• _Provided data_:
+++++
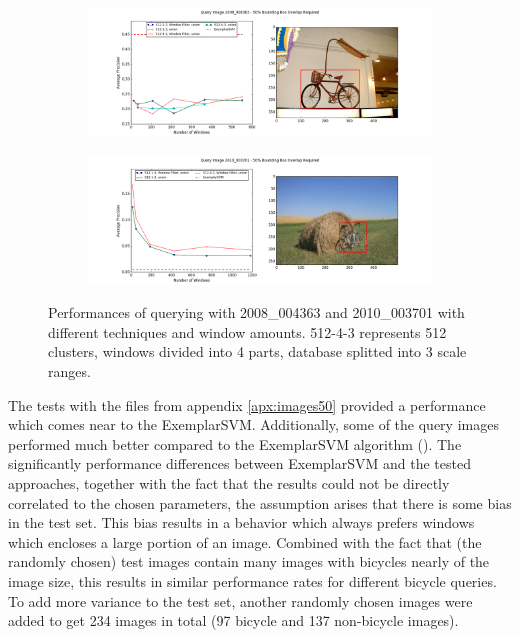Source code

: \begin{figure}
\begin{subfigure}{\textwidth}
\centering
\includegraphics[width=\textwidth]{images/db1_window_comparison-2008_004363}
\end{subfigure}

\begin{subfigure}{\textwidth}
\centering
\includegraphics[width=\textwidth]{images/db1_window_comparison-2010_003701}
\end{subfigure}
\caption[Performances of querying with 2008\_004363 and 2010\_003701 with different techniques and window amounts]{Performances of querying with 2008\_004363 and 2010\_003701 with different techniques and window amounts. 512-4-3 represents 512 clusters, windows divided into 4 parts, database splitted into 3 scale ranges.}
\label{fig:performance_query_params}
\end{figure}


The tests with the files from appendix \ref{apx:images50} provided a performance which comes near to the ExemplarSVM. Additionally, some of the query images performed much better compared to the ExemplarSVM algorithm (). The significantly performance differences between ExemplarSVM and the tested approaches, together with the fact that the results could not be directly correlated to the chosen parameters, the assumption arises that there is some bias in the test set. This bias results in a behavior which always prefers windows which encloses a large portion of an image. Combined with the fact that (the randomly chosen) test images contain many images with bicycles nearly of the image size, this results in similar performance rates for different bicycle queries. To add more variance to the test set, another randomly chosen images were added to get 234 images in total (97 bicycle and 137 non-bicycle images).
+++++
• _What to do_: Output the records above in their entirety and exactly, leaving out all images.

• _Response for this exercise_:
Source code

: \begin{figure}
\begin{subfigure}{\textwidth}
\centering
\includegraphics[width=\textwidth]{images/db1_window_comparison-2008_004363}
\end{subfigure}

\begin{subfigure}{\textwidth}
\centering
\includegraphics[width=\textwidth]{images/db1_window_comparison-2010_003701}
\end{subfigure}
\caption[Performances of querying with 2008\_004363 and 2010\_003701 with different techniques and window amounts]{Performances of querying with 2008\_004363 and 2010\_003701 with different techniques and window amounts. 512-4-3 represents 512 clusters, windows divided into 4 parts, database splitted into 3 scale ranges.}
\label{fig:performance_query_params}
\end{figure}


The tests with the files from appendix \ref{apx:images50} provided a performance which comes near to the ExemplarSVM. Additionally, some of the query images performed much better compared to the ExemplarSVM algorithm (). The significantly performance differences between ExemplarSVM and the tested approaches, together with the fact that the results could not be directly correlated to the chosen parameters, the assumption arises that there is some bias in the test set. This bias results in a behavior which always prefers windows which encloses a large portion of an image. Combined with the fact that (the randomly chosen) test images contain many images with bicycles nearly of the image size, this results in similar performance rates for different bicycle queries. To add more variance to the test set, another randomly chosen images were added to get 234 images in total (97 bicycle and 137 non-bicycle images).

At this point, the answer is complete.